Ambipar will now lease the equipment and vehicles from these two companies via operational leasing, as part of its fleet renewal strategy, aiming to become a less capital-intensive company and transition to an asset-light model. Initially, Ambipar will receive both new equipment and vehicles, as well as part of those already in the fleet, at a cost of R$ 27 million per month. The leasing contract will last for five years, with fleet renewal expected within 24 months. Ambipar will be responsible for maintaining the equipment. “This is not a sale and leaseback operation; it’s a rental contract,” said Arruda.

The transaction will not only reduce financial expenses by lowering gross debt but will also reduce the operational capex expenses that the company would have incurred with equipment purchases, estimated at R$ 1.6 billion over the next two to three years.

The proceeds from the sale of the assets will be used to pay off debts tied to these equipment and vehicles, reducing the company’s financial leverage from 2.8 times at the end of the second quarter to 2.4 times. With this, Ambipar will be able to meet the guidance provided to the market in June, which aimed for a financial leverage of 2.5 times by mid-next year, said Arruda. According to him, since this is an operational lease, it will not impact gross debt, which stood at R$ 8.8 billion as of June.

The plan now is to do the same with the light vehicle fleet in Brazil, which includes cars, ambulances, and support vehicles, as well as with yellow-line assets and vehicles abroad, where the company operates in over 40 countries. “We sold assets that were not strategic for our operation,” said Arruda. The executive, who took over the role in August, already knew the company well, having participated in the IPO of Response in the United States and more recently in the renegotiation of Ambipar’s debt, which extended the average maturity of its liabilities to 5.7 years with the issuance of a bond abroad.

The company incurred financial expenses of R$ 288 million in the second quarter, impacted by non-recurring expenses, which affected the result. Ambipar ended the second quarter with a net loss of R$ 84.6 million, compared to R$ 23.4 million in the same period last year.

The company will use the revenue generated from the sale of assets to offset the losses recorded in some of the group’s companies, resulting in a neutral tax impact from the operation.

Arruda said the company ended the second quarter close to breakeven and expects positive cash generation in the second half.

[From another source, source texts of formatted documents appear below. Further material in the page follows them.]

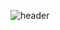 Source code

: ![header](https://capsule-render.vercel.app/api?type=Waving&color=4898ff&height=200&section=header&text=dusloop&fontColor=ffffff&fontSize=50&animation=fadeIn&fontAlignY=40)
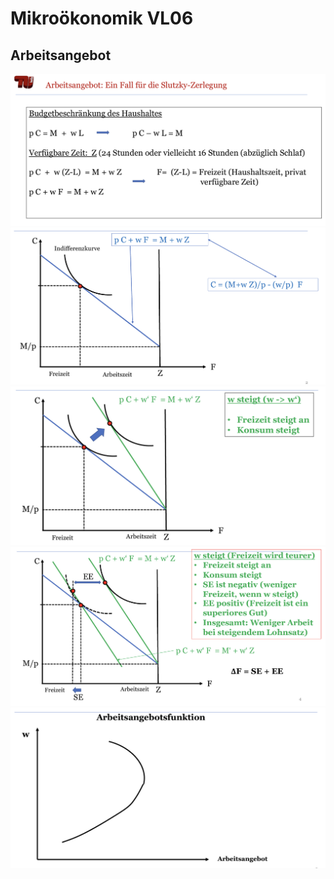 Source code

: #  Mikroökonomik VL06
  
##  Arbeitsangebot
  
![](20230203203903.png )  
![](20230203203935.png )  
![](20230203203958.png )  
![](20230203204025.png )  
![](20230203204056.png )  
   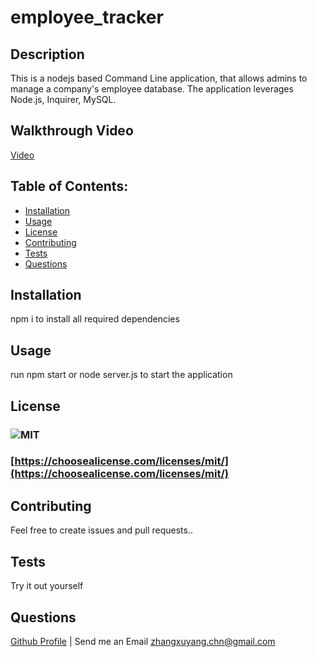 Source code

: # employee_tracker
  ## Description
  This is a nodejs based Command Line application, that allows admins to manage a company's employee database. The application leverages Node.js, Inquirer, MySQL.

  ## Walkthrough Video
  [Video](https://watch.screencastify.com/v/YHuBfYXnB2Ib2g5a5VEy)

  ## Table of Contents:
  - [Installation](#installation)
  - [Usage](#usage)
  - [License](#license)
  - [Contributing](#contributing)
  - [Tests](#tests)
  - [Questions](#questions)

  ## Installation
  npm i to install all required dependencies

  ## Usage
  run npm start or node server.js to start the application

  ## License
  ### ![MIT](https://img.shields.io/badge/license-MIT-green)
  ### [https://choosealicense.com/licenses/mit/](https://choosealicense.com/licenses/mit/)
  

  ## Contributing
  Feel free to create issues and pull requests..

  ## Tests
  Try it out yourself
  
  ## Questions
  [Github Profile](https://github.com/xuyangzhang0) | Send me an Email zhangxuyang.chn@gmail.com
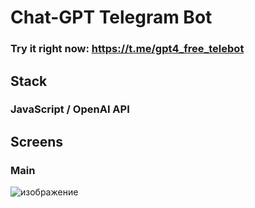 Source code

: # Chat-GPT Telegram Bot
### Try it right now: https://t.me/gpt4_free_telebot

## Stack
### JavaScript / OpenAI API

## Screens
### Main
![изображение](https://github.com/khrapunov967/gpt-telegram-bot/assets/112808454/9c45e531-724b-4526-b4c0-89b244d31968)

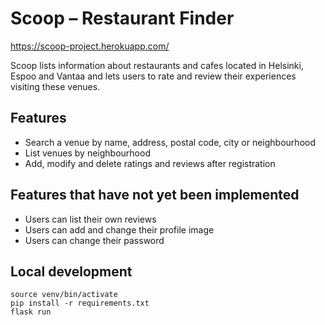 # Scoop – Restaurant Finder
https://scoop-project.herokuapp.com/

Scoop lists information about restaurants and cafes located in Helsinki, Espoo and Vantaa and lets users to rate and review their experiences visiting these venues.

## Features
- Search a venue by name, address, postal code, city or neighbourhood
- List venues by neighbourhood
- Add, modify and delete ratings and reviews after registration

## Features that have not yet been implemented
- Users can list their own reviews
- Users can add and change their profile image
- Users can change their password

## Local development
    source venv/bin/activate
    pip install -r requirements.txt
    flask run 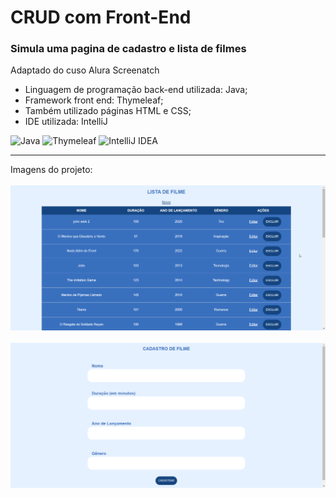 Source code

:# CRUD com Front-End

### Simula uma pagina de cadastro e lista de filmes
Adaptado do cuso Alura Screenatch

* Linguagem de programação back-end utilizada: Java;
* Framework front end: Thymeleaf;
* Também utilizado páginas HTML e CSS;
* IDE utilizada: IntelliJ


![Java](https://img.shields.io/badge/java-%23ED8B00.svg?style=for-the-badge&logo=openjdk&logoColor=white)
![Thymeleaf](https://img.shields.io/badge/Thymeleaf-%23005C0F.svg?style=for-the-badge&logo=Thymeleaf&logoColor=white)
![IntelliJ IDEA](https://img.shields.io/badge/IntelliJIDEA-000000.svg?style=for-the-badge&logo=intellij-idea&logoColor=white)

---
<div>
  Imagens do projeto:
</div>
</br>
<div>
  <img src="https://github.com/mateuslph/CRUD-Com-FrontEnd/blob/main/imgs/lista_de_filmes.png"></img>
</div>
</br>
<div>
  <img src="https://github.com/mateuslph/CRUD-Com-FrontEnd/blob/main/imgs/tela_de_cadastro.png"></img>
</div>

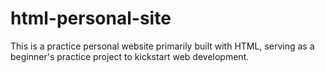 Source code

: # html-personal-site
This is a practice personal website primarily built with HTML, serving as a beginner's practice project to kickstart web development. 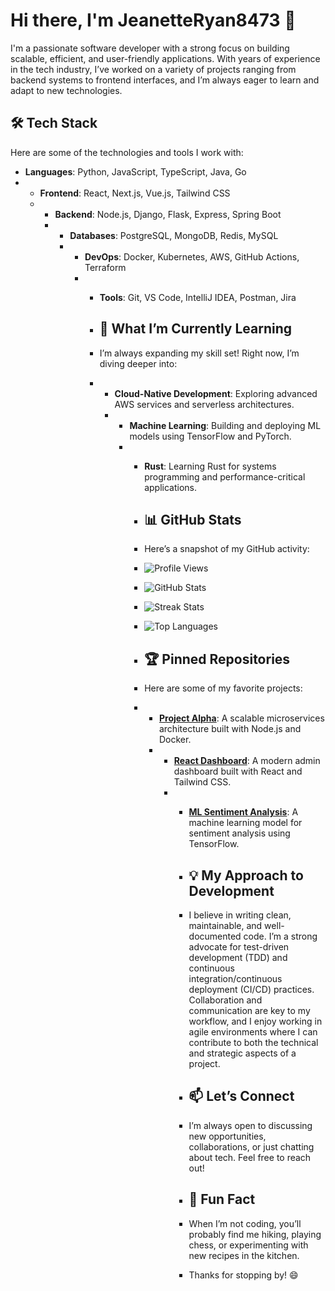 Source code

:# Hi there, I'm JeanetteRyan8473 👋  

I'm a passionate software developer with a strong focus on building scalable, efficient, and user-friendly applications. With years of experience in the tech industry, I’ve worked on a variety of projects ranging from backend systems to frontend interfaces, and I’m always eager to learn and adapt to new technologies.  

## 🛠️ Tech Stack  
Here are some of the technologies and tools I work with:  
- **Languages**: Python, JavaScript, TypeScript, Java, Go
- - **Frontend**: React, Next.js, Vue.js, Tailwind CSS
  - - **Backend**: Node.js, Django, Flask, Express, Spring Boot
    - - **Databases**: PostgreSQL, MongoDB, Redis, MySQL
      - - **DevOps**: Docker, Kubernetes, AWS, GitHub Actions, Terraform
        - - **Tools**: Git, VS Code, IntelliJ IDEA, Postman, Jira
         
          - ## 🌱 What I’m Currently Learning
          - I’m always expanding my skill set! Right now, I’m diving deeper into:
          - - **Cloud-Native Development**: Exploring advanced AWS services and serverless architectures.
            - - **Machine Learning**: Building and deploying ML models using TensorFlow and PyTorch.
              - - **Rust**: Learning Rust for systems programming and performance-critical applications.
               
                - ## 📊 GitHub Stats
                - Here’s a snapshot of my GitHub activity:
                - ![Profile Views](https://komarev.com/ghpvc/?username=JeanetteRyan8473&color=blue)
                - ![GitHub Stats](https://github-readme-stats.vercel.app/api?username=JeanetteRyan8473&show_icons=true&theme=radical)
                - ![Streak Stats](https://github-readme-streak-stats.herokuapp.com/?user=JeanetteRyan8473&theme=radical)
                - ![Top Languages](https://github-readme-stats.vercel.app/api/top-langs/?username=JeanetteRyan8473&layout=compact&theme=radical)
               
                - ## 🏆 Pinned Repositories
                - Here are some of my favorite projects:
                - - **[Project Alpha](https://github.com/JeanetteRyan8473/project-alpha)**: A scalable microservices architecture built with Node.js and Docker.
                  - - **[React Dashboard](https://github.com/JeanetteRyan8473/react-dashboard)**: A modern admin dashboard built with React and Tailwind CSS.
                    - - **[ML Sentiment Analysis](https://github.com/JeanetteRyan8473/ml-sentiment-analysis)**: A machine learning model for sentiment analysis using TensorFlow.
                     
                      - ## 💡 My Approach to Development
                      - I believe in writing clean, maintainable, and well-documented code. I’m a strong advocate for test-driven development (TDD) and continuous integration/continuous deployment (CI/CD) practices. Collaboration and communication are key to my workflow, and I enjoy working in agile environments where I can contribute to both the technical and strategic aspects of a project.
                     
                      - ## 📫 Let’s Connect
                      - I’m always open to discussing new opportunities, collaborations, or just chatting about tech. Feel free to reach out!
                     
                      - ## 🎯 Fun Fact
                      - When I’m not coding, you’ll probably find me hiking, playing chess, or experimenting with new recipes in the kitchen.
                     
                      - Thanks for stopping by! 😄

According to him, the fleet renewal strategy through operational leasing will help reduce the expenses on machines and equipment that have been in the fleet for a long time.

Despite the company’s shares rising by 410.7% this year, driven by the founder and Trustee purchasing shares, Arruda believes that the company is still being traded on the stock exchange at a multiple of 9 to 10 times, below international peers that trade at an average of 15 to 17 times.